Animations et promotion du territoire
Mais les principales demandes ne concernent pas les monuments. Ce sont les animations, c'est-à-dire les grandes fresques, ou tableaux, ou numéros que l'on peut voir de l'hélicoptère. Normalement, tout est écrit, tout est planifié, et aucune place n'est laissée à l'improvisation le jour J. Sauf lorsqu'une animation en vaut la chandelle. "Ce jour-là, le Tour arrivait à Gap", se souvient Jean-Maurice Ooghe, "et la Ville m'avait contacté spontanément pour me dire 'on veut montrer au monde qu'on est une ville de montagne. On va mettre 500 personnes en haut d'un col à des dizaines de kilomètres de la ville. Ils formeront les 3 maillots du Tour. Et à notre top les maillots prendront les couleurs Bleu, Blanc, Rouge' J'ai immédiatement dit oui, même si ce n'était pas prévu".
Parfois il s'agit juste de s'amuser et de se voir passer à la télé. Plus souvent, le but est de faire passer un message. Compte tenu de la visibilité qu'offre un passage télé sur le Tour de France, les collectivités n'hésitent pas à insister auprès des équipes de réalisation. "Il faut entretenir ses relations avec les équipes télé ainsi qu'avec l'organisateur ASO", explique Laurent Tissot, directeur de la communication du département de l'Ain. "C'est important pour nous de profiter de la lucarne du Tour". En 2017, l'Ain avait marqué son territoire : sur l'ensemble de l'étape qui passait par le département, des cartes de France avec une flèche désignant l'Ain et avec les mots "Ici, c'est l'Ain". "C'était pour dire au monde, et même à la France, où se trouvait l'Ain tout simplement", explique Laurent Tissot. Cette campagne a-t-elle eu l'effet escompté ? "Je ne saurais vous dire l'effet exact sur le tourisme local, mais ça a eu une vraie conséquence. Le slogan "Ici c'est l'Ain" et le drapeau avaient été spécifiquement créés pour le Tour. Depuis, les deux sont régulièrement utilisés par les habitants. Ça a créé une sorte d'unité et d'identité territoriale qu'il n'y avait pas avant", estime-t-il.
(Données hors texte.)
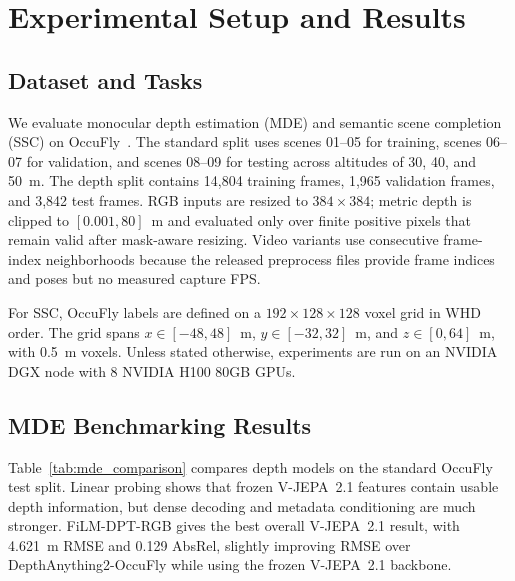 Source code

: \newcommand{\fsscrgbdirect}{FSSC RGB ctx DPT, depth FiLM-DPT}
\newcommand{\fsscrgbfilm}{FSSC RGB ctx FiLM-DPT, depth FiLM-DPT}
\newcommand{\fsscvidmvs}{FSSC video ctx DTA-DPT, depth DTA-MVS}
\newcommand{\fsscvidfilmmvs}{FSSC video ctx DTA-DPT, depth DTA-FiLM-MVS}

\section{Experimental Setup and Results}

\subsection{Dataset and Tasks}
We evaluate monocular depth estimation (MDE) and semantic scene completion (SSC) on OccuFly~\cite{gross2026occufly}. The standard split uses scenes 01--05 for training, scenes 06--07 for validation, and scenes 08--09 for testing across altitudes of 30, 40, and 50~m. The depth split contains 14,804 training frames, 1,965 validation frames, and 3,842 test frames. RGB inputs are resized to $384\times384$; metric depth is clipped to $[0.001,80]$~m and evaluated only over finite positive pixels that remain valid after mask-aware resizing. Video variants use consecutive frame-index neighborhoods because the released preprocess files provide frame indices and poses but no measured capture FPS.

For SSC, OccuFly labels are defined on a $192\times128\times128$ voxel grid in WHD order. The grid spans $x\in[-48,48]$~m, $y\in[-32,32]$~m, and $z\in[0,64]$~m, with 0.5~m voxels. Unless stated otherwise, experiments are run on an NVIDIA DGX node with 8 NVIDIA H100 80GB GPUs.

\subsection{MDE Benchmarking Results}

Table~\ref{tab:mde_comparison} compares depth models on the standard OccuFly test split. Linear probing shows that frozen V-JEPA~2.1 features contain usable depth information, but dense decoding and metadata conditioning are much stronger. FiLM-DPT-RGB gives the best overall V-JEPA~2.1 result, with 4.621~m RMSE and 0.129 AbsRel, slightly improving RMSE over DepthAnything2-OccuFly while using the frozen V-JEPA~2.1 backbone.

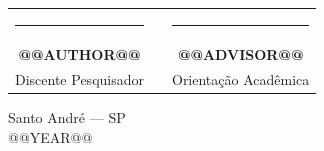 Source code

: \vfill

\begin{center}
\small
\begin{tabular}{cp{1.5cm}c}
\rule{6.5cm}{0.4pt} & & \rule{6.5cm}{0.4pt}\\
\textbf{@@AUTHOR@@} & & \textbf{@@ADVISOR@@}\\
Discente Pesquisador & & Orientação Acadêmica
\end{tabular}
\end{center}

\vspace{0.8cm}

\begin{center}
\footnotesize
Santo André --- SP\\
@@YEAR@@
\end{center}

\newpage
L'effet du Tour sur le tourisme local est difficilement mesurable. Mais l'intérêt des acteurs du territoire ne fait pas de doute. "On reçoit des demandes en permanence", assure Jean-Maurice Ooghe. Jusqu'à en perdre son autonomie ? "Non, j'ai toujours fait en sorte de garder mon indépendance. J'ai un angle éditorial et je m'y tiens. Mon but est de raconter une histoire sur chaque étape. Un paysage est toujours constellé de monuments qui rappellent, évoquent des émotions heureuses, ou malheureuses. Parfois ça nous arrive de devoir faire une croix sur un nombre important de monuments, seulement car nous sommes sur une étape liée à la Première Guerre mondiale par exemple, et qu'il faut raconter cette histoire. A nous de savoir la raconter à travers les images que l'on choisit".